§ WHAT YOU WILL DO
Set down all of the data again, character for character.

§ RECORDS SUPPLIED
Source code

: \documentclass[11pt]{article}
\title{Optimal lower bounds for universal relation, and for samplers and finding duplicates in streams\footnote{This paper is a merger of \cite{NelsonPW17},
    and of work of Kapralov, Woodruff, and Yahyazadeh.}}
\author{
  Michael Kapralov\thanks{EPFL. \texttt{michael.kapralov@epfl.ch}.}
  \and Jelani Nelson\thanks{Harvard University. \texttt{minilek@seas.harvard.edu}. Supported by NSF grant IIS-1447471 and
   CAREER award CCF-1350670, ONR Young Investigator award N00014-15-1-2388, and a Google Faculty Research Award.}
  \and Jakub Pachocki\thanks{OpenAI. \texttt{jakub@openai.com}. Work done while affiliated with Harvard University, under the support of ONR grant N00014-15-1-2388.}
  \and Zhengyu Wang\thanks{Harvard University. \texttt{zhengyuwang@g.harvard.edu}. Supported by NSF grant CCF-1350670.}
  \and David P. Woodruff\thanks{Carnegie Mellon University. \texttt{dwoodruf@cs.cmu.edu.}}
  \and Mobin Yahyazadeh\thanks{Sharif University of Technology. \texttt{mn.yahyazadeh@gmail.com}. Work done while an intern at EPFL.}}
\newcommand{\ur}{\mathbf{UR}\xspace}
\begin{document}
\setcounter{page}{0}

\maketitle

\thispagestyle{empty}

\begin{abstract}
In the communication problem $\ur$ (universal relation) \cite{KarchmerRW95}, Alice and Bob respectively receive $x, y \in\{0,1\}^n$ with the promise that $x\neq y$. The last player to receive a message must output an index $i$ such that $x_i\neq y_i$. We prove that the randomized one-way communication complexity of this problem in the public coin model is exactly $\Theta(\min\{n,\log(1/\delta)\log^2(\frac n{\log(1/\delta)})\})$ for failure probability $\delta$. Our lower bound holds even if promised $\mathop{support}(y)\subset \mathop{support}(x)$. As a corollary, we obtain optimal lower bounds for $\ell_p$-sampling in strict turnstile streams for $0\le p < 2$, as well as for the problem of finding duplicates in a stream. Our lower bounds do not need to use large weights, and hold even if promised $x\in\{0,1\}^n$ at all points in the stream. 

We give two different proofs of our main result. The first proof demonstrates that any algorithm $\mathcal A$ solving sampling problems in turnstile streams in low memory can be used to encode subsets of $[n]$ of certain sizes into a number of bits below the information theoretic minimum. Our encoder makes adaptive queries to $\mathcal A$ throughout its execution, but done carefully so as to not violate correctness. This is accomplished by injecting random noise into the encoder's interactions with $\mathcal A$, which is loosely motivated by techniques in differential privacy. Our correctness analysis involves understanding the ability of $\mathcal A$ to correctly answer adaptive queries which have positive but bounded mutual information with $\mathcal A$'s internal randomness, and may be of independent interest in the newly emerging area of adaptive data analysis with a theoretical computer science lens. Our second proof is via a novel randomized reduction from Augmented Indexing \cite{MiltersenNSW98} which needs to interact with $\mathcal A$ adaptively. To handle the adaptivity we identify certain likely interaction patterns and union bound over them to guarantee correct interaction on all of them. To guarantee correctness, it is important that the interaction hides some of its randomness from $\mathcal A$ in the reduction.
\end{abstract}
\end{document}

§ ANSWER AREA
Source code

: \documentclass[11pt]{article}
\title{Optimal lower bounds for universal relation, and for samplers and finding duplicates in streams\footnote{This paper is a merger of \cite{NelsonPW17},
    and of work of Kapralov, Woodruff, and Yahyazadeh.}}
\author{
  Michael Kapralov\thanks{EPFL. \texttt{michael.kapralov@epfl.ch}.}
  \and Jelani Nelson\thanks{Harvard University. \texttt{minilek@seas.harvard.edu}. Supported by NSF grant IIS-1447471 and
   CAREER award CCF-1350670, ONR Young Investigator award N00014-15-1-2388, and a Google Faculty Research Award.}
  \and Jakub Pachocki\thanks{OpenAI. \texttt{jakub@openai.com}. Work done while affiliated with Harvard University, under the support of ONR grant N00014-15-1-2388.}
  \and Zhengyu Wang\thanks{Harvard University. \texttt{zhengyuwang@g.harvard.edu}. Supported by NSF grant CCF-1350670.}
  \and David P. Woodruff\thanks{Carnegie Mellon University. \texttt{dwoodruf@cs.cmu.edu.}}
  \and Mobin Yahyazadeh\thanks{Sharif University of Technology. \texttt{mn.yahyazadeh@gmail.com}. Work done while an intern at EPFL.}}
\newcommand{\ur}{\mathbf{UR}\xspace}
\begin{document}
\setcounter{page}{0}

\maketitle

\thispagestyle{empty}

\begin{abstract}
In the communication problem $\ur$ (universal relation) \cite{KarchmerRW95}, Alice and Bob respectively receive $x, y \in\{0,1\}^n$ with the promise that $x\neq y$. The last player to receive a message must output an index $i$ such that $x_i\neq y_i$. We prove that the randomized one-way communication complexity of this problem in the public coin model is exactly $\Theta(\min\{n,\log(1/\delta)\log^2(\frac n{\log(1/\delta)})\})$ for failure probability $\delta$. Our lower bound holds even if promised $\mathop{support}(y)\subset \mathop{support}(x)$. As a corollary, we obtain optimal lower bounds for $\ell_p$-sampling in strict turnstile streams for $0\le p < 2$, as well as for the problem of finding duplicates in a stream. Our lower bounds do not need to use large weights, and hold even if promised $x\in\{0,1\}^n$ at all points in the stream. 

We give two different proofs of our main result. The first proof demonstrates that any algorithm $\mathcal A$ solving sampling problems in turnstile streams in low memory can be used to encode subsets of $[n]$ of certain sizes into a number of bits below the information theoretic minimum. Our encoder makes adaptive queries to $\mathcal A$ throughout its execution, but done carefully so as to not violate correctness. This is accomplished by injecting random noise into the encoder's interactions with $\mathcal A$, which is loosely motivated by techniques in differential privacy. Our correctness analysis involves understanding the ability of $\mathcal A$ to correctly answer adaptive queries which have positive but bounded mutual information with $\mathcal A$'s internal randomness, and may be of independent interest in the newly emerging area of adaptive data analysis with a theoretical computer science lens. Our second proof is via a novel randomized reduction from Augmented Indexing \cite{MiltersenNSW98} which needs to interact with $\mathcal A$ adaptively. To handle the adaptivity we identify certain likely interaction patterns and union bound over them to guarantee correct interaction on all of them. To guarantee correctness, it is important that the interaction hides some of its randomness from $\mathcal A$ in the reduction.
\end{abstract}
\end{document}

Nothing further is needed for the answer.